DATASET:
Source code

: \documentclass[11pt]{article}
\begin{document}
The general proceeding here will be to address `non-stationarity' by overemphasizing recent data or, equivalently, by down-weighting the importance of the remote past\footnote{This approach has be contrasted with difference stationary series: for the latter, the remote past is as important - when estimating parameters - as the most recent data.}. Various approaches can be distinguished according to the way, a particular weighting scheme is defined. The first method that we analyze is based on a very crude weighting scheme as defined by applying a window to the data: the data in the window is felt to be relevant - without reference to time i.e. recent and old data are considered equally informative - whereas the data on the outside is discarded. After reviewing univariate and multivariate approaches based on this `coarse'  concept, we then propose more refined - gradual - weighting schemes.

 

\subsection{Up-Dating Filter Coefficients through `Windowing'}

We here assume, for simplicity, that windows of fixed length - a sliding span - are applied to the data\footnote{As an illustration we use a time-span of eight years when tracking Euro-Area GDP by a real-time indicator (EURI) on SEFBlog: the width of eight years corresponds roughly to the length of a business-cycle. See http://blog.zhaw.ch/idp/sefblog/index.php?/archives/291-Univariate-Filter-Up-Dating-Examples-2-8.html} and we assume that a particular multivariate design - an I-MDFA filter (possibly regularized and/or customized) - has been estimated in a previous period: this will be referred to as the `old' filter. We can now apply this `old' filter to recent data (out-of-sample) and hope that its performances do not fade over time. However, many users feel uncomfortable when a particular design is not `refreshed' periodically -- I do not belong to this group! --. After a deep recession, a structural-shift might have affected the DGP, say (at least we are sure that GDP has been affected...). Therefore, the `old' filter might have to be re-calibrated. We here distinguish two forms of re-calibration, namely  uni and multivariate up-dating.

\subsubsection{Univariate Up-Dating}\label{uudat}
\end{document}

TASK PROMPT:
Using the material, count the lines where the word "Dating" appears. Give the number by itself.

RESULT OF THIS EXERCISE:
3